Felix observed that Pakistan had experienced a familiar pattern of crisis, stabilization packages, reform promises and partial recoveries before slipping back into economic distress. He argued that genuine reform required strong institutions, effective coordination among economic policies and governance frameworks capable of ensuring continuity.
He emphasized that economic policy should ultimately improve people’s lives rather than simply producing favourable macroeconomic indicators. Growth that excludes women, young people and marginalized communities, he said, cannot be considered sustainable development.
Dr. Aliya Hashmi, Senior Economist and academician, emphasized the need for clearly defined national growth targets supported by a comprehensive reform agenda, implementation framework and effective monitoring and evaluation mechanisms.

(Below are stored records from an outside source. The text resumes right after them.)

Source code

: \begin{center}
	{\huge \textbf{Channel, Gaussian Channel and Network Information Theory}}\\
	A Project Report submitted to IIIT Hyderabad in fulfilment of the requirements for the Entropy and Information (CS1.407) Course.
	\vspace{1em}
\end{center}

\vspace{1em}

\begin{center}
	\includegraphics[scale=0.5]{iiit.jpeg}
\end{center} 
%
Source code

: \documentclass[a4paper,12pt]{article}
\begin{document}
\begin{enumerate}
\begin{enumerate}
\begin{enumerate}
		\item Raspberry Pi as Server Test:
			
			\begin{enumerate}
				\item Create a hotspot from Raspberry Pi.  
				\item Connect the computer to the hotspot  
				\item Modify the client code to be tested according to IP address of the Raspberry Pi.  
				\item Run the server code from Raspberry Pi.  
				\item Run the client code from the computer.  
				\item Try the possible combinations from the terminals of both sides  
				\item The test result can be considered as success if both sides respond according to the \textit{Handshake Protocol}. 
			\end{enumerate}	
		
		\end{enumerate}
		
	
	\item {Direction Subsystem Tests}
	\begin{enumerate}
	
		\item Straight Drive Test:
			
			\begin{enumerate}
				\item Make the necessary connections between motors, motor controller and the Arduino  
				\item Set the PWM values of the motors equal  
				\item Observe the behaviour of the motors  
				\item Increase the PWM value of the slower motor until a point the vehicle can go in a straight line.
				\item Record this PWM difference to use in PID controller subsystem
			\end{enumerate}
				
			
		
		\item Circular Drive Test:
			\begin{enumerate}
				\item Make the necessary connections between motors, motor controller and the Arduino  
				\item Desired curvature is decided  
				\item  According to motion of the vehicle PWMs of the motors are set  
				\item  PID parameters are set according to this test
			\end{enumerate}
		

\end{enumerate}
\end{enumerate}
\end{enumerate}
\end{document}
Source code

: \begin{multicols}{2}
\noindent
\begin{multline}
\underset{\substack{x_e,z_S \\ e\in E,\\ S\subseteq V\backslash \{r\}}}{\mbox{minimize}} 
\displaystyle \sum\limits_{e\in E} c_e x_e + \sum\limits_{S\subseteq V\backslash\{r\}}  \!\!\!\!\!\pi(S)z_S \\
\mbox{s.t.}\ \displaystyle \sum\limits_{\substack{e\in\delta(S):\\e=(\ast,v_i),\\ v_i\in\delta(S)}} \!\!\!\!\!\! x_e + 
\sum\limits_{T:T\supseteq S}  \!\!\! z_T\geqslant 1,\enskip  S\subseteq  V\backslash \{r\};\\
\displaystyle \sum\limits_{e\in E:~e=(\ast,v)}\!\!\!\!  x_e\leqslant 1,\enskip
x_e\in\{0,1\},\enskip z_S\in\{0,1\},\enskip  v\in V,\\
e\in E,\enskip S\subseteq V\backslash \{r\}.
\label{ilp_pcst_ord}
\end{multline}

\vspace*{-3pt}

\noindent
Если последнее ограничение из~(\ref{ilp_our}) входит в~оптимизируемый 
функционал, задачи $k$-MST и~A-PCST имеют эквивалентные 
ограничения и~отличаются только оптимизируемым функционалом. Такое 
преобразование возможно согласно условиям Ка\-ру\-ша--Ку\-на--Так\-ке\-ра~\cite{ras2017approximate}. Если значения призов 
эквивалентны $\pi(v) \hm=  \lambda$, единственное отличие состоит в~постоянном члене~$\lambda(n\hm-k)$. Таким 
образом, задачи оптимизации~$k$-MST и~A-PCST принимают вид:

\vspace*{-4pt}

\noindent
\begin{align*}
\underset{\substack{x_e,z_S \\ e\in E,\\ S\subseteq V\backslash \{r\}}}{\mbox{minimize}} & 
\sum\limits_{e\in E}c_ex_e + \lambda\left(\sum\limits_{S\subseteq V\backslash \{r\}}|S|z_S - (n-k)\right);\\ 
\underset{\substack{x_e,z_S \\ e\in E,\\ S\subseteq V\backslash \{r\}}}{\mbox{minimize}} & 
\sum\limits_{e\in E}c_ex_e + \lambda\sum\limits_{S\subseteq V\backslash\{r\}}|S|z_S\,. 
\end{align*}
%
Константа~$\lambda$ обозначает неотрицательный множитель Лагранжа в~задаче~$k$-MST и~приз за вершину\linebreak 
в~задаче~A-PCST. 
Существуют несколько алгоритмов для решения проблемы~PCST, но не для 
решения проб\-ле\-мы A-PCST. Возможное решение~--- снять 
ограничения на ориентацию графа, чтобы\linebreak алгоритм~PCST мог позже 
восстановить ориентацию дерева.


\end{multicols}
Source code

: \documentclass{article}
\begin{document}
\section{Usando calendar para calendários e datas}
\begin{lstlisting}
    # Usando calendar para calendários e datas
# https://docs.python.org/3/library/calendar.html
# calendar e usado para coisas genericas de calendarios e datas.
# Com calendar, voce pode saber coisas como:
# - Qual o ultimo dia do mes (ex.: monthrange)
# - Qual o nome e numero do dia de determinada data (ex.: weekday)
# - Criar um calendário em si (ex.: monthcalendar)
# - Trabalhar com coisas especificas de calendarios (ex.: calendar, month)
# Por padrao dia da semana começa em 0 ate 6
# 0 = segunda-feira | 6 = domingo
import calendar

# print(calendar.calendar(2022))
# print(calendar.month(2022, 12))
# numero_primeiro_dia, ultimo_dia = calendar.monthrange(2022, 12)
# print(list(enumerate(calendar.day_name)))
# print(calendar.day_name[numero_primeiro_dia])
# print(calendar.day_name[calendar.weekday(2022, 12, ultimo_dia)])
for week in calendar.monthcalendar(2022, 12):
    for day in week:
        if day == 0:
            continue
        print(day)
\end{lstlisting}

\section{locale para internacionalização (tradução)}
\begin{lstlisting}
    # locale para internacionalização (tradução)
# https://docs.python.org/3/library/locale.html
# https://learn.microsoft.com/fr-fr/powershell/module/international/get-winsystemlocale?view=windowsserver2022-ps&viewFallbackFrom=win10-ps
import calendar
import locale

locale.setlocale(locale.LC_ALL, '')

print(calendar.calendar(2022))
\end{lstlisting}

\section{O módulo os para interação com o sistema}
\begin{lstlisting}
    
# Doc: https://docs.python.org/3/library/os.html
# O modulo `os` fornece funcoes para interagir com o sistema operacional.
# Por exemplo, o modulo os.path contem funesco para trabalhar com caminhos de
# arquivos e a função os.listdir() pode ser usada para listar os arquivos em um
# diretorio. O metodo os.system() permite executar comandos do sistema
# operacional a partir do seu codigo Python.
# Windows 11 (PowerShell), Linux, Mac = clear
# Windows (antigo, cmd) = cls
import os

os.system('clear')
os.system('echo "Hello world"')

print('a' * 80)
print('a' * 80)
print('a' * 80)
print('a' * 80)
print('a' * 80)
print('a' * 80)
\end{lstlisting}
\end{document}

She said Pakistan must prioritize the creation of productive employment opportunities for its rapidly growing youth population, warning that improvements in GDP figures alone would not deliver meaningful development without quality job creation.
Dr. Hashmi also stressed the importance of increasing women’s participation in the labour force, noting that greater female employment had contributed to lower fertility rates and stronger economic outcomes in several regional countries, including India.
Meanwhile, Dr. Muhammad Ali Talpur, Joint Chief Economist at the Ministry of Planning, identified political instability, weak policy coordination and lack of continuity as major obstacles to effective economic governance.
Endorsing SDPI’s diagnosis of Pakistan’s economic challenges, he said the government had already identified key governance weaknesses and initiated 142 policy actions across 58 departments to address them. He said significant reforms had already been undertaken, including separating tax policy from tax administration within the Federal Board of Revenue (FBR), reflecting the government’s recognition of structural weaknesses.
Dr. Talpur noted that Pakistan continued to struggle with persistent internal and external deficits, which had constrained economic policymaking for decades. He stressed that future reforms should focus on investing in human capital, boosting exports through deregulation and tariff rationalization, and enhancing export competitiveness.
He added that the National Economic Council, as the country’s highest planning forum with representation from both federal and provincial governments, was well positioned to promote coordinated national development planning and strengthen integrated economic governance.